A Confederate Widow in Hell, Breaker/Fixer Productions
This show ties with Lear for my favorite. It's a two-person show in which only one person speaks, the late mistress of a Civil-War-era plantation in Mississippi, who tells the story of her marriage, downfall, and death and then peers into our present to find out how the South is faring. She also plays an accordion, possesses the bodies of several of her descendants, and carries out a frantic dialogue with her husband, who knocks on the door she refuses to answer. This is a searing piece of work. My favorite part was how disdainful the protagonist, Dolores, was of her children and other descendants, who get hung up on the story of the old south and retrench themselves in their Mississippi home, making it a backwater, when she, an heiress from Virginia, saw herself as an international economic player--all of which comes across as an indictment of both Dolores and everyone who picks up the wrong cues in the attempt to honor her legacy. It was also surprisingly funny; when she's telling the story of her house getting burned down, she manages to draw quite sharp comedy from her insistence that this is the worst thing that has ever happened to anybody in any war. A master class in how a theater artist can commit to a role and make it three-dimensional without asking for the audience to sympathize. After the standing ovation, the actor playing the widow took off his dress, stood before us in a t-shirt and underskirt, and asked us to donate to the SPLC and buy a button if we wanted: "There is no ethical consumption under late capitalism, but we do take cash."

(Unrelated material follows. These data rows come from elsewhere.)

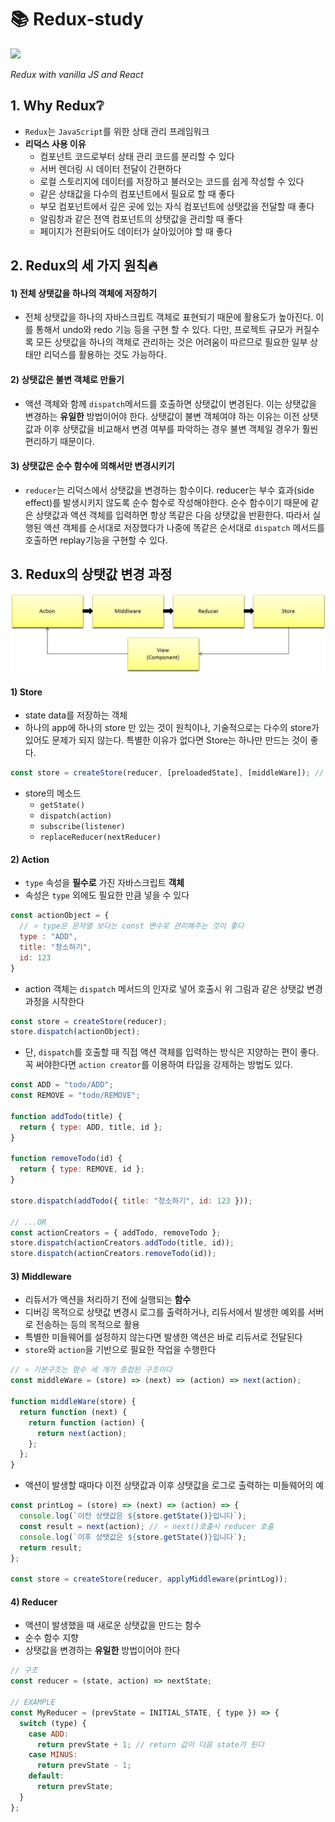 # 📚 Redux-study

<img src="https://media.vlpt.us/images/sonofhuman20/post/7c171f4f-2b5c-45b8-928c-21ba4618c769/redux.png"/>

_Redux with vanilla JS and React_

## 1. Why Redux❔

- `Redux`는 `JavaScript`를 위한 상태 관리 프레임워크
- **리덕스 사용 이유**
  - 컴포넌트 코드로부터 상태 관리 코드를 분리할 수 있다
  - 서버 렌더링 시 데이터 전달이 간편하다
  - 로컬 스토리지에 데이터를 저장하고 불러오는 코드를 쉽게 작성할 수 있다
  - 같은 상태값을 다수의 컴포넌트에서 필요로 할 때 좋다
  - 부모 컴포넌트에서 깊은 곳에 있는 자식 컴포넌트에 상탯값을 전달할 때 좋다
  - 알림창과 같은 전역 컴포넌트의 상탯값을 관리할 때 좋다
  - 페이지가 전환되어도 데이터가 살아있어야 할 때 좋다

## 2. Redux의 세 가지 원칙🔥

#### 1) 전체 상탯값을 하나의 객체에 저장하기

- 전체 상탯값을 하나의 자바스크립트 객체로 표현되기 때문에 활용도가 높아진다. 이를 통해서 undo와 redo 기능 등을 구현 할 수 있다. 다만, 프로젝트 규모가 커질수록 모든 상탯값을 하나의 객체로 관리하는 것은 어려움이 따르므로 필요한 일부 상태만 리덕스를 활용하는 것도 가능하다.

#### 2) 상탯값은 불변 객체로 만들기

- 액션 객체와 함께 `dispatch`메서드를 호출하면 상탯값이 변경된다. 이는 상탯값을 변경하는 **유일한** 방법이어야 한다. 상탯값이 불변 객체여야 하는 이유는 이전 상탯값과 이후 상탯값을 비교해서 변경 여부를 파악하는 경우 불변 객체일 경우가 훨씬 편리하기 때문이다.

#### 3) 상탯값은 순수 함수에 의해서만 변경시키기

- `reducer`는 리덕스에서 상탯값을 변경하는 함수이다. reducer는 부수 효과(side effect)를 발생시키지 않도록 순수 함수로 작성해야한다. 순수 함수이기 때문에 같은 상탯값과 액션 객체를 입력하면 항상 똑같은 다음 상탯값을 반환한다. 따라서 실행된 액션 객체를 순서대로 저장했다가 나중에 똑같은 순서대로 `dispatch` 메서드를 호출하면 replay기능을 구현할 수 있다.

## 3. Redux의 상탯값 변경 과정

 <img src="/img/그림01.jpg" width=700px>

#### 1) Store

- state data를 저장하는 객체
- 하나의 app에 하나의 store 만 있는 것이 원칙이나, 기술적으로는 다수의 store가 있어도 문제가 되지 않는다. 특별한 이유가 없다면 Store는 하나만 만드는 것이 좋다.

```javascript
const store = createStore(reducer, [preloadedState], [middleWare]); // ⭐ reducer 인자 필수
```

- store의 메소드
  - `getState()`
  - `dispatch(action)`
  - `subscribe(listener)`
  - `replaceReducer(nextReducer)`

#### 2) Action

- `type` 속성을 **필수로** 가진 자바스크립트 **객체**
- 속성은 `type` 외에도 필요한 만큼 넣을 수 있다

```javaScript
const actionObject = {
  // ⭐ type은 문자열 보다는 const 변수로 관리해주는 것이 좋다
  type : "ADD",
  title: "청소하기",
  id: 123
}
```

- action 객체는 `dispatch` 메서드의 인자로 넣어 호출시 위 그림과 같은 상탯값 변경 과정을 시작한다

```javascript
const store = createStore(reducer);
store.dispatch(actionObject);
```

- 단, `dispatch`를 호출할 때 직접 액션 객체를 입력하는 방식은 지양하는 편이 좋다. 꼭 써야한다면 `action creator`를 이용하여 타입을 강제하는 방법도 있다.

```javascript
const ADD = "todo/ADD";
const REMOVE = "todo/REMOVE";

function addTodo(title) {
  return { type: ADD, title, id };
}

function removeTodo(id) {
  return { type: REMOVE, id };
}

store.dispatch(addTodo({ title: "청소하기", id: 123 }));

// ...OR
const actionCreators = { addTodo, removeTodo };
store.dispatch(actionCreators.addTodo(title, id));
store.dispatch(actionCreators.removeTodo(id));
```

#### 3) Middleware

- 리듀서가 액션을 처리하기 전에 실행되는 **함수**
- 디버깅 목적으로 상탯값 변경시 로그를 출력하거나, 리듀서에서 발생한 예외를 서버로 전송하는 등의 목적으로 활용
- 특별한 미들웨어를 설정하지 않는다면 발생한 액션은 바로 리듀서로 전달된다
- `store`와 `action`을 기반으로 필요한 작업을 수행한다

```javascript
// ⭐ 기본구조는 함수 세 개가 중첩된 구조이다
const middleWare = (store) => (next) => (action) => next(action);

function middleWare(store) {
  return function (next) {
    return function (action) {
      return next(action);
    };
  };
}
```

- 액션이 발생할 때마다 이전 상탯값과 이후 상탯값을 로그로 출력하는 미들웨어의 예

```javascript
const printLog = (store) => (next) => (action) => {
  console.log(`이전 상탯값은 ${store.getState()}입니다`);
  const result = next(action); // ⭐ next()호출시 reducer 호출
  console.log(`이후 상탯값은 ${store.getState()}입니다`);
  return result;
};

const store = createStore(reducer, applyMiddleware(printLog));
```

#### 4) Reducer

- 액션이 발생했을 때 새로운 상탯값을 만드는 함수
- 순수 함수 지향
- 상탯값을 변경하는 **유일한** 방법이어야 한다

```javascript
// 구조
const reducer = (state, action) => nextState;

// EXAMPLE
const MyReducer = (prevState = INITIAL_STATE, { type }) => {
  switch (type) {
    case ADD:
      return prevState + 1; // return 값이 다음 state가 된다
    case MINUS:
      return prevState - 1;
    default:
      return prevState;
  }
};
```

Some reviewers on the Fringe site complained about this woman's story being portrayed by a man. I don't think this is a real problem but I've been trying to articulate why. (Analogies aren't helpful--this is not "like blackface" as some would claim because drag has never been performed, attended, created, or viewed in the same way as blackface.) I think it serves a couple purposes: first, it distances us a bit from the idealized, corseted, porcelain femininity that is sometimes associated with this era. And second, it reinforces the kinship between Dolores and ourselves: we are like her to the extent that we benefit from violent and unjust systems, whether or not we identify with her on a superficial level. The actor is as indicted in the system as the audience. Ironically, perhaps, I can't imagine this show being nearly as strong if he'd portrayed a man. A Confederate soldier would have simply gone off to war; this woman (the show argues, convincingly) held the reins of her plantation, and if we want to reckon with the legacy of the confederacy we have to reckon with the violence of its feminine and domestic sphere, whose effects were never limited to women or the home.
Beowulf, adapted by Charlie Bethel, performed by John Heimbuch
Those previous two shows were devised theater, a term I don't know how to define; this one is storytelling, as pure as it comes. One man, a stool, a glass of water. Absolutely spellbinding. Included a few comic asides without ever breaking the spell. In its way, as gripping a meditation on mortality as Edward Lear. Don't know why I am describing it in sentence fragments. Charlie Bethel's translation is blank verse, with enough alliteration to pay tribute to the Old English verse pattern. John Heimbuch's delivery was clean, direct, and committed. I don't go in much for stories of heroes, still less of war heroes, but it was tremendously moving to look back over the thousand years between Beowulf's world and ours and see someone trying to live a life worth remembering.